Homme actif, femme passive…
La dichotomie homme actif/femme passive est un schéma de séduction basique et multiséculaire qui incombe au duo une certaine prescription de comportement : l’homme fait toujours le premier pas, la femme est le sujet passive qui se doit d’attendre. Comme tout jeu, il y a des règles et une forme de soumission à leurs critères. Ce jeu induit pour l’homme et la femme une anticipation des attentes de l’autre. Une lutte des deux côtés, mais dans des directions opposées. La chasse est alors ouverte. Tel un chasseur – qualité valorisée si masculine-, l’homme poursuit sa proie avec persévérance et c’est seulement au bout d’une négociation intense qu’elle se doit de céder. C’est un « suis-moi, je te fuis » qui prend alors tout son sens.

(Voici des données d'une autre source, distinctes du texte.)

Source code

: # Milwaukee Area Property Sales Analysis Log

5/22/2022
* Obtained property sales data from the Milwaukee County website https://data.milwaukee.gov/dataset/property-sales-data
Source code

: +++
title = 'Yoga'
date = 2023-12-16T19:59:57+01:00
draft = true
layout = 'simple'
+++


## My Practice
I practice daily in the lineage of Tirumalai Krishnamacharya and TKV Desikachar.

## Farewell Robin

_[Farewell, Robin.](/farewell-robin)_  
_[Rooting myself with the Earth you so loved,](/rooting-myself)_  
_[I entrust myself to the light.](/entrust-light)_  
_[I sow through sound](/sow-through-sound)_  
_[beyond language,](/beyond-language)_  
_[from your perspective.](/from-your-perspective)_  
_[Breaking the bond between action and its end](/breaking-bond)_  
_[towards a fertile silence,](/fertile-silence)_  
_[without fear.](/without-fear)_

La distance qu’une femme garde entre elle et ses potentiels partenaires- c’est à dire le fait de se faire désirer- est un indice de sa qualité et de sa valeur. Dans des termes plus clairs, le jeu de la séduction conditionnerait les femmes à considérer la passivité comme étant la norme de séduction par excellence, dans une logique de mutisme et d’inhibition de leurs propres sentiments et désirs.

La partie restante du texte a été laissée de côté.